Records from a dataset

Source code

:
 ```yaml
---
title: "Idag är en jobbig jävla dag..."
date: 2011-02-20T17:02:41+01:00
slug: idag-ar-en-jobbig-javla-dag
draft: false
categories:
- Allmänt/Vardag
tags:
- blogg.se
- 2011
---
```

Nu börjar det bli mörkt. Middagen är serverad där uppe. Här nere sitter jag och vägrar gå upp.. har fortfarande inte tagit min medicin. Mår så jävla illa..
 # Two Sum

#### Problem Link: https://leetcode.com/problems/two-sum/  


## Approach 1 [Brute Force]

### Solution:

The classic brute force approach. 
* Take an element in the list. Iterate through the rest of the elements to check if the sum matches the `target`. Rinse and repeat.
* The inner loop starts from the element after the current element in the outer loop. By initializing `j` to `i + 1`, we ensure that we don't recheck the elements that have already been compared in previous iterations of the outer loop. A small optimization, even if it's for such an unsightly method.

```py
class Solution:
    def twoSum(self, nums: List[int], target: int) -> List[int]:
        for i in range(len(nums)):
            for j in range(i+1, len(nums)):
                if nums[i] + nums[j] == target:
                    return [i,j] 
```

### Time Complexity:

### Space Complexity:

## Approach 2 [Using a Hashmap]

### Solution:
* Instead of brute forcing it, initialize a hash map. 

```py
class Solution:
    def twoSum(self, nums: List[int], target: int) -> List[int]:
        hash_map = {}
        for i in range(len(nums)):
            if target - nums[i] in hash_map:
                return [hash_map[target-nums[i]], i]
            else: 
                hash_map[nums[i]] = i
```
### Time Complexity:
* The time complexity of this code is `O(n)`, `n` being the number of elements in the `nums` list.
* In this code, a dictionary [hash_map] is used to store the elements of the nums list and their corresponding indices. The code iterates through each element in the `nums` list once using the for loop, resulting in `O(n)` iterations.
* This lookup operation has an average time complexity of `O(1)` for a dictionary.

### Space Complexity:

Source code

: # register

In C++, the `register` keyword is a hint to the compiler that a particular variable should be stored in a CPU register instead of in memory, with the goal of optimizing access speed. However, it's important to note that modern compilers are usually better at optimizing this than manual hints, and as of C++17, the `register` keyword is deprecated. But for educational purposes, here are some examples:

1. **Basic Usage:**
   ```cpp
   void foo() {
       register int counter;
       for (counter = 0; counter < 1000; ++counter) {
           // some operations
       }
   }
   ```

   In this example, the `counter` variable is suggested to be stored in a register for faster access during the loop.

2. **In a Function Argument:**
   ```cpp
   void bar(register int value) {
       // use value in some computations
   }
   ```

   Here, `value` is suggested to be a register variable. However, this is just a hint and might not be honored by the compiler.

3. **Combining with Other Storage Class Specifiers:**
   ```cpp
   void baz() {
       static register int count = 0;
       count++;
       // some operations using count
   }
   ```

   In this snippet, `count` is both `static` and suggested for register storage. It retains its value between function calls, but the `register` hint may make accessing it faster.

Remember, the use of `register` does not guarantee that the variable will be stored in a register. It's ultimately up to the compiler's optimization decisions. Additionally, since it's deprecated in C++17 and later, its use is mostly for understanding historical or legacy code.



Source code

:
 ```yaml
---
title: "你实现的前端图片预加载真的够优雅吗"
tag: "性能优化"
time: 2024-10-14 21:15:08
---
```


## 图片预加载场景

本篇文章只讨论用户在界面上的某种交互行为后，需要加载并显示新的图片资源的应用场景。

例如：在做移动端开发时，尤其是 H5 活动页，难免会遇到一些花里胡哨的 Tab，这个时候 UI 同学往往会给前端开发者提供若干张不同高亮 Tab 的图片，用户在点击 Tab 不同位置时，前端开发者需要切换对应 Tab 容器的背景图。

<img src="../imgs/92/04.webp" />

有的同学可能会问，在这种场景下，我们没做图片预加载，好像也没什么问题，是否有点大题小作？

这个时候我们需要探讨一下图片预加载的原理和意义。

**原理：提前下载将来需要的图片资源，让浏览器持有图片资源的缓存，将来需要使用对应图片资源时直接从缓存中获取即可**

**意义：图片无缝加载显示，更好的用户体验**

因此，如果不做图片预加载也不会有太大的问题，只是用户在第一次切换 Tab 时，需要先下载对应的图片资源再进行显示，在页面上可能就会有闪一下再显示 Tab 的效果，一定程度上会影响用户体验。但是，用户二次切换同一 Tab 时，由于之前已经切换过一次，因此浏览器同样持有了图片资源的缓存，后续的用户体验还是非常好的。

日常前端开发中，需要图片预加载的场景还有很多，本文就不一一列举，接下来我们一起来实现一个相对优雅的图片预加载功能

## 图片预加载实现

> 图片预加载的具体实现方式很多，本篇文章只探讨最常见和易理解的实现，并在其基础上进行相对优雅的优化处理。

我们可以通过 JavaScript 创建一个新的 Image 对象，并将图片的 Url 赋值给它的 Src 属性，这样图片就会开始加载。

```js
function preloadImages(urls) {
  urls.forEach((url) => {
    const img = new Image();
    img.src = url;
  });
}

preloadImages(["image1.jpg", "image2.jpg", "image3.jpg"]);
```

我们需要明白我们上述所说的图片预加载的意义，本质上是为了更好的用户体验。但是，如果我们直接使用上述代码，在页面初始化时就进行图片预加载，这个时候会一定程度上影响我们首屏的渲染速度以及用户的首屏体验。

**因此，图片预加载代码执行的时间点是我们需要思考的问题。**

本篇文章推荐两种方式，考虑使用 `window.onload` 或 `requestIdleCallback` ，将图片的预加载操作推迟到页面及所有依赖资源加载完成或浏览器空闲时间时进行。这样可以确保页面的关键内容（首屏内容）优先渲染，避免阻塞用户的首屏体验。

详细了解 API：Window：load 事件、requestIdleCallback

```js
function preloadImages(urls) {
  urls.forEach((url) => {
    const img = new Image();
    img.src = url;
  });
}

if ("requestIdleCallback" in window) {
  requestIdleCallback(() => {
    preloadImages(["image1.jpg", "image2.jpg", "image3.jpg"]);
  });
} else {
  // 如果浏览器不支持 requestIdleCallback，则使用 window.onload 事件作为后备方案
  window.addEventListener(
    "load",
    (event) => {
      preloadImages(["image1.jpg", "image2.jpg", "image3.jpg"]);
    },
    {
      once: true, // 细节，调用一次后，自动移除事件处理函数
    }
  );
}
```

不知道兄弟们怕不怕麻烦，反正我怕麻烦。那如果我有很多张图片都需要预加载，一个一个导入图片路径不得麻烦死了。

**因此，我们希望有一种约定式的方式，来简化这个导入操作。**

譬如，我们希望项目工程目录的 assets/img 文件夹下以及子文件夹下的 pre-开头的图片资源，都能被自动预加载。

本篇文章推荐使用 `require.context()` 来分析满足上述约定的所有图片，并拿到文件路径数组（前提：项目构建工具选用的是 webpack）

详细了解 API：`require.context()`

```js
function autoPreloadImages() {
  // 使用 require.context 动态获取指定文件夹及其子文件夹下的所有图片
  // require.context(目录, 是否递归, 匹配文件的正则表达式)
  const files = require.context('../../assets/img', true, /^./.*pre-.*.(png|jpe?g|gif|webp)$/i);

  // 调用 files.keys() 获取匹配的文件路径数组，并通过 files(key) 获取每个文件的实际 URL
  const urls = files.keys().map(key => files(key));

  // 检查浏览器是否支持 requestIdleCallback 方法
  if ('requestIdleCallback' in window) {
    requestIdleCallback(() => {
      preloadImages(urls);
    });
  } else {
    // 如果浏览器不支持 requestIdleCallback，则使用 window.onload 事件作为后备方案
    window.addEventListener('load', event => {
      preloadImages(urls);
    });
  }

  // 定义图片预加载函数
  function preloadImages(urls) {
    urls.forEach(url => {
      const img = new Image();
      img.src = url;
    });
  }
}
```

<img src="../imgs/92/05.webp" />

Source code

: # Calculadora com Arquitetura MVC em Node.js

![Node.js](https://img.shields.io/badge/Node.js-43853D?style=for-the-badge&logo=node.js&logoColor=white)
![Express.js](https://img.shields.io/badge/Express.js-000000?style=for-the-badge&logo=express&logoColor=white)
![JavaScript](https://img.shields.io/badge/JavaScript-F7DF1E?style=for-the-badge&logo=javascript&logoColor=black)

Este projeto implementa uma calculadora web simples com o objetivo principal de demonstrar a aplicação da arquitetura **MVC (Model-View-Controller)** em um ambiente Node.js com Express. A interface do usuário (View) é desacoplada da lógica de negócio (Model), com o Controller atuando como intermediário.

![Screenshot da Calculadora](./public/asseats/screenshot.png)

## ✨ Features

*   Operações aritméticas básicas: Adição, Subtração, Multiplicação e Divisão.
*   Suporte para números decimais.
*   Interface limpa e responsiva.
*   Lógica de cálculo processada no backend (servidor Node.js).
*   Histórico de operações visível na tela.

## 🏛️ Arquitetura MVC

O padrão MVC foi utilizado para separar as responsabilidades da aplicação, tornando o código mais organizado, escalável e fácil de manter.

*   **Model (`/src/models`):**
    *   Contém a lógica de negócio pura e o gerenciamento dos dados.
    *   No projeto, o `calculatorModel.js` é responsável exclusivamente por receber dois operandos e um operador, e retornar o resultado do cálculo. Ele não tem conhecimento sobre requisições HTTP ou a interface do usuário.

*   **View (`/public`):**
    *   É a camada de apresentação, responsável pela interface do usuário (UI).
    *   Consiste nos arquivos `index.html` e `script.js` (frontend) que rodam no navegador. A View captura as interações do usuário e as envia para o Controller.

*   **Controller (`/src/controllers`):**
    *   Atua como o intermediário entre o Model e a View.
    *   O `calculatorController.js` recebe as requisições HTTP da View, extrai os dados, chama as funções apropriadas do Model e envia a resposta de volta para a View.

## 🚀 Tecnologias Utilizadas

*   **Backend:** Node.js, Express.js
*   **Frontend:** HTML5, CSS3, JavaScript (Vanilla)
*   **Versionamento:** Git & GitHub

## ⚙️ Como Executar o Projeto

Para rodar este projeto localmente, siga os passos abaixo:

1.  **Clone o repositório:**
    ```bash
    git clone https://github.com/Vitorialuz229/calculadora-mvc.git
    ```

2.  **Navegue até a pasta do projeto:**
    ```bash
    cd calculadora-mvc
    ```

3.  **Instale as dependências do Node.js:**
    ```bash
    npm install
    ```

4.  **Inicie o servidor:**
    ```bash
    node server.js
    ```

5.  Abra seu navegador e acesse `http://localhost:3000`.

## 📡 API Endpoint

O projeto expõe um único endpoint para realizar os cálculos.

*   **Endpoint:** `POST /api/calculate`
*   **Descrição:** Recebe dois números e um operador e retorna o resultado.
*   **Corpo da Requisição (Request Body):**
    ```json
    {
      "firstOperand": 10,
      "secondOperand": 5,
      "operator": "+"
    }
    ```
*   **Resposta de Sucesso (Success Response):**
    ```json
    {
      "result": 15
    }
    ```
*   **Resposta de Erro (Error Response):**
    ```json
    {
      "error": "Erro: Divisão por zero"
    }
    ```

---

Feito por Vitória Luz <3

▶ Exercise requirements:
Return, exactly, the lines from the first line of the records above to the line containing "Rinse and repeat.", both included.

▶ Answer space:
Source code

:
 ```yaml
---
title: "Idag är en jobbig jävla dag..."
date: 2011-02-20T17:02:41+01:00
slug: idag-ar-en-jobbig-javla-dag
draft: false
categories:
- Allmänt/Vardag
tags:
- blogg.se
- 2011
---
```

Nu börjar det bli mörkt. Middagen är serverad där uppe. Här nere sitter jag och vägrar gå upp.. har fortfarande inte tagit min medicin. Mår så jävla illa..
 # Two Sum

#### Problem Link: https://leetcode.com/problems/two-sum/  


## Approach 1 [Brute Force]

### Solution:

The classic brute force approach. 
* Take an element in the list. Iterate through the rest of the elements to check if the sum matches the `target`. Rinse and repeat.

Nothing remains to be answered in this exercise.